Ioulia Timochenko. Photo AFP

Je me souviens du jour où elle est devenue blonde. C'était en 2002.
Elle était brune quand je l'ai épousée en 1979, elle n'avait que 19 ans. Brune sur les bancs de la fac de Dniepropetrovsk, brune en patronne du vidéoclub, notre première affaire. Ioulia était toujours brune quand elle est devenue princesse, la princesse ukrainienne du gaz. Brune quand elle m'a écarté de son chemin. Pas assez doué en affaires. Brune quand elle a forcé les portes du ministère de l'Énergie. Brune quand elle a été accusée de fraude et goûté à la prison. Déjà. Elle avait quelque chose de tendre en brune.

Un jour, elle a choisi d'ouvrir un nouveau chapitre, de passer à sa deuxième vie. Était-ce vraiment la deuxième ? Non, le compteur était bien plus avancé.

Ce jour de 2002, quand j'ai vu sa blondeur, les tresses en couronne sur son crâne, j'ai compris qu'elle était devenue celle qu'elle devait être, qu'elle avait toujours été. La princesse était une reine, la chimie de la teinture ne venait que de le révéler.

Ses tresses blondes ont signé son entrée de plain-pied dans la politique, et dans l'opposition. Ioulia n'est jamais meilleure que dans l'opposition. Certains diront qu'elle n'est bonne que dans l'opposition. Certains disent aussi qu'elle est corrompue, comme les autres. Hypocrites!

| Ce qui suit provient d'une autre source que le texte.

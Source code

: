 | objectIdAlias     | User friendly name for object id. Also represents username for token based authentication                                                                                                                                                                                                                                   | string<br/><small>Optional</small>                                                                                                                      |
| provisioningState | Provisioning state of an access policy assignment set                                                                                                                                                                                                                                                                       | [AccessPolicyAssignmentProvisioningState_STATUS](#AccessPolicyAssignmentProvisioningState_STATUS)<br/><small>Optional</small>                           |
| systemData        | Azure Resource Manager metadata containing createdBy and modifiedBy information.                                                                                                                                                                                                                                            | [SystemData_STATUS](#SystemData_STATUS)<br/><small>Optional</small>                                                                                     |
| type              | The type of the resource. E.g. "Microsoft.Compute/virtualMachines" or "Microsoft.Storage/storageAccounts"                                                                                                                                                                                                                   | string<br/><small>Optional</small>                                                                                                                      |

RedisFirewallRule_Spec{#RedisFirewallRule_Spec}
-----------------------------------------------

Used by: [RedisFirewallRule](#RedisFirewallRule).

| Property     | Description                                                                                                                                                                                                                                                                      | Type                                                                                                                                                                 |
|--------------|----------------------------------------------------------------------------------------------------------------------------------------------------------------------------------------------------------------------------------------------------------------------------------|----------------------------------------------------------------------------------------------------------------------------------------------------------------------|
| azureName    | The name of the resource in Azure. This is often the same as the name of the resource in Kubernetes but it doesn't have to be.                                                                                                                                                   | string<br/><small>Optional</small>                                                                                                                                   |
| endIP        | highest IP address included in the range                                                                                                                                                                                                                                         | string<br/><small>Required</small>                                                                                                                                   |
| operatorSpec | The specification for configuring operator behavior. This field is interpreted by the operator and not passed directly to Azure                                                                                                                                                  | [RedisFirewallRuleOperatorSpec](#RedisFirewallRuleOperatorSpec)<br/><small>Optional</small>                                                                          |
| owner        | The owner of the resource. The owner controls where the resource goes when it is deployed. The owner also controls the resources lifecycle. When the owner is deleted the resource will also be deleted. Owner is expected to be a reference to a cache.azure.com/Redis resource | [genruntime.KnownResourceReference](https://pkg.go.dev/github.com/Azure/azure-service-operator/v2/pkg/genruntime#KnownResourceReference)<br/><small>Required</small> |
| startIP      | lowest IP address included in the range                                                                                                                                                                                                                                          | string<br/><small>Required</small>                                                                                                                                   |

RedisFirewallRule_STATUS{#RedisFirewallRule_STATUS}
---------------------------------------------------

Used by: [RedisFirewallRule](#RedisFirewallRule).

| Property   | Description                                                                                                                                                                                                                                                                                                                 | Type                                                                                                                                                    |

Nommez-moi un politicien tout blanc dans la région.

N'essayez pas, vous ne tirerez aucun commentaire de ma part sur ses compétences politiques, ses engagements, les accusations de fraude ou d'abus de pouvoir qui pèsent sur elle.
Ne vous méprenez pas. Elle m'a écarté de son chemin, je vous l'ai dit, mais pas de sa vie. Je suis toujours là, celui qui la soutient, qui la défend. Point.
Vous me voyez rarement sur les photos, vous m'entendez peu. Mais je suis là, jusque dans son nom, Timochenko.
Je vous vois venir, vous voulez fouiner, comprendre pourquoi elle m'a jeté, pourquoi nous n'avons jamais divorcé, savoir si ça fait mal.
Vous ne saurez rien.
Vous ne saurez pas comment elle était, comment nous étions, vous ne saurez pas comment elle est hors champ, quand la foule a disparu, quand le rideau est tombé.
Vous ne le saurez pas, cette Ioulia là n'appartient qu'à moi.
Ça vous irrite, n'est-ce pas ?
Faudra faire avec. Vous, vous avez l'autre, la Ioulia publique, celle qu'elle veut bien vous montrer, l'objet de vos fantasmes.

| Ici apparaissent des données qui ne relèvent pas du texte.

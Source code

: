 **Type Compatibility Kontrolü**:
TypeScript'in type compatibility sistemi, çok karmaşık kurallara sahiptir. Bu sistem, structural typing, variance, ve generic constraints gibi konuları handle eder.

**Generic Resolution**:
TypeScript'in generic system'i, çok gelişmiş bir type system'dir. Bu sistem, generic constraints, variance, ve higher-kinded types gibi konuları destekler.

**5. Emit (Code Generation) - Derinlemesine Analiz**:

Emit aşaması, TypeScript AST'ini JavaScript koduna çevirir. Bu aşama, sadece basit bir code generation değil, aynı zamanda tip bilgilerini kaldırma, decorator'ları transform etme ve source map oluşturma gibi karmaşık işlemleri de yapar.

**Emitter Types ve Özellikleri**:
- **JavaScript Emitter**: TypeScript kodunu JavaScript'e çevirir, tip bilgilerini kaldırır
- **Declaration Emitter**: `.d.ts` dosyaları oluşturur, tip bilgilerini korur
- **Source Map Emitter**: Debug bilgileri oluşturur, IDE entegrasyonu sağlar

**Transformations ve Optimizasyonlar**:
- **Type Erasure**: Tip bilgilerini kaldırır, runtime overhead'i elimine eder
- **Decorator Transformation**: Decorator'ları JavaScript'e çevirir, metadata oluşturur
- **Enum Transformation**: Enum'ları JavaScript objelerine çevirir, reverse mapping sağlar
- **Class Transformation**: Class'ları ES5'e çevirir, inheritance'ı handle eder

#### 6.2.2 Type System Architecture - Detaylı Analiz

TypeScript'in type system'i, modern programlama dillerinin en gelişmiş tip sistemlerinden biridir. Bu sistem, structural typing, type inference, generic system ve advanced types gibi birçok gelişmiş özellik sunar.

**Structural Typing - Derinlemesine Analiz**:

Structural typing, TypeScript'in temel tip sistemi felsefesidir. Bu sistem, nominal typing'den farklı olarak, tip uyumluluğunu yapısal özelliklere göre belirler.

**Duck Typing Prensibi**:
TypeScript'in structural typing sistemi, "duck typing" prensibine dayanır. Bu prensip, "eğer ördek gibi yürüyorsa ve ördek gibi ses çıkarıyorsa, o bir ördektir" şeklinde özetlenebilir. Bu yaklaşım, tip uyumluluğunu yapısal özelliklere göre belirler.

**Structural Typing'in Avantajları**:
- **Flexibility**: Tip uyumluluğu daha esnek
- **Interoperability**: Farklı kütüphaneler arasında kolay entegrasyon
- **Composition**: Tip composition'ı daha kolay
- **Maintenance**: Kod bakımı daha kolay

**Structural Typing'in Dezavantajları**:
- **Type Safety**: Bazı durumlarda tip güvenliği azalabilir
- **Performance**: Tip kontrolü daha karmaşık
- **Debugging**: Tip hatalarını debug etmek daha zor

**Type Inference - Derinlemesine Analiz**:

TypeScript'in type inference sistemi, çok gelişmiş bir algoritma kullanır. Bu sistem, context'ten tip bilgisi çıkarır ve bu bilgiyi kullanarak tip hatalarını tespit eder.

Bien sûr vous fantasmez. Un ambassadeur n'a-t-il pas dit à un journaliste anglais que les deux heures passées avec Ioulia dans une limousine insonorisée aux vitres teintées avaient été « l'expérience la plus menaçante sexuellement » de son existence.
Ioulia est un prédateur, qui aime jouer avec ses proies.
Ça vous démange, vous voudriez savoir, savoir si une fois la porte fermée, elle se faisait chatte ou tigresse...
Ça ne vous regarde pas. Ça ne regarde personne. Qu'elle et moi. Rien que nous.
Oui nous, malgré vous, malgré elle, malgré tout, il reste nous.
Je l'ai déjà perdue mais je suis toujours là, je n'ai plus peur de rien.

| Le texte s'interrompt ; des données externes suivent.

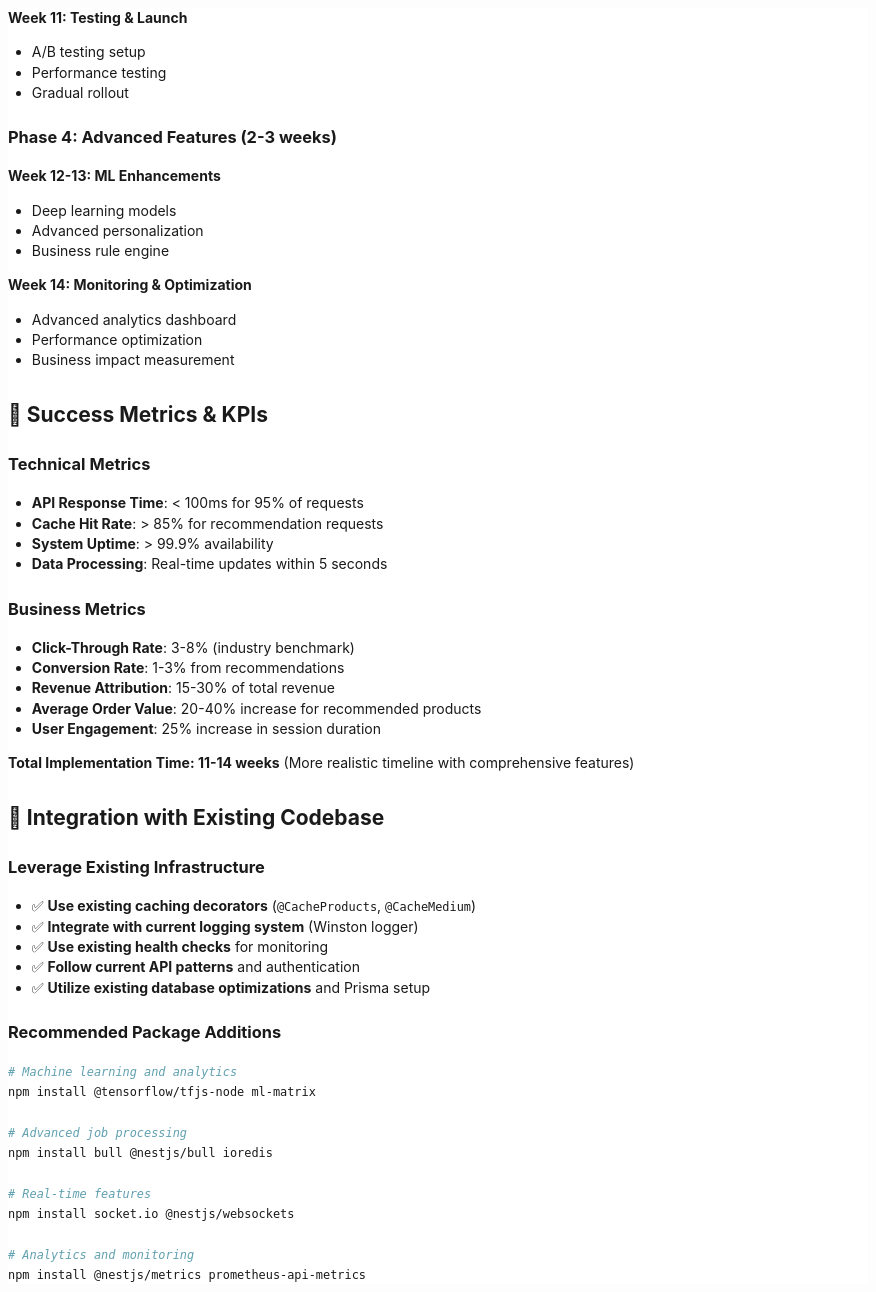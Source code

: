 **Week 11: Testing & Launch**
- A/B testing setup
- Performance testing
- Gradual rollout

### Phase 4: Advanced Features (2-3 weeks)
**Week 12-13: ML Enhancements**
- Deep learning models
- Advanced personalization
- Business rule engine

**Week 14: Monitoring & Optimization**
- Advanced analytics dashboard
- Performance optimization
- Business impact measurement

## 🎯 Success Metrics & KPIs

### Technical Metrics
- **API Response Time**: < 100ms for 95% of requests
- **Cache Hit Rate**: > 85% for recommendation requests
- **System Uptime**: > 99.9% availability
- **Data Processing**: Real-time updates within 5 seconds

### Business Metrics
- **Click-Through Rate**: 3-8% (industry benchmark)
- **Conversion Rate**: 1-3% from recommendations
- **Revenue Attribution**: 15-30% of total revenue
- **Average Order Value**: 20-40% increase for recommended products
- **User Engagement**: 25% increase in session duration

**Total Implementation Time: 11-14 weeks** (More realistic timeline with comprehensive features)

## 🔧 Integration with Existing Codebase

### Leverage Existing Infrastructure
- ✅ **Use existing caching decorators** (`@CacheProducts`, `@CacheMedium`)
- ✅ **Integrate with current logging system** (Winston logger)
- ✅ **Use existing health checks** for monitoring
- ✅ **Follow current API patterns** and authentication
- ✅ **Utilize existing database optimizations** and Prisma setup

### Recommended Package Additions
```bash
# Machine learning and analytics
npm install @tensorflow/tfjs-node ml-matrix

# Advanced job processing
npm install bull @nestjs/bull ioredis

# Real-time features
npm install socket.io @nestjs/websockets

# Analytics and monitoring
npm install @nestjs/metrics prometheus-api-metrics
```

Enfin, ce n'est pas tout à fait vrai...
La peur revient, parfois, de la perdre à nouveau, de la perdre vraiment. Non, ça n'a rien à voir avec son séjour en prison. Idiots. La prison, elle s'en est nourrie !
Non. La peur vient d'ailleurs.
La peur est née avec une visite au Kremlin, il y a quelques années. Cette image, gravée dans ma mémoire. Elle dans cette robe noire qui lui serrait la taille et s'envolait sur ses épaules. Elle dans cette robe fendue d'une longue fermeture Éclair qui lui descendait jusqu'au bas du dos.
À côté d'elle, sur le sol en marbre, je peux entendre leurs pas, Poutine. Lui aussi, en costume sombre.
Eux deux la jambe droite en avant, eux deux le même air décidé, eux deux une certaine blondeur, une certaine froideur, et sur le masque, une sorte de sourire, discret, eux deux presque le même sourire, comme un reflet, comme un miroir insensé, comme une métaphore de l'âme sœur.
Cette image, comme une évidence, comme un poison.

 

(Ceci est un billet, ce texte est donc le produit de l'imagination de l'auteur)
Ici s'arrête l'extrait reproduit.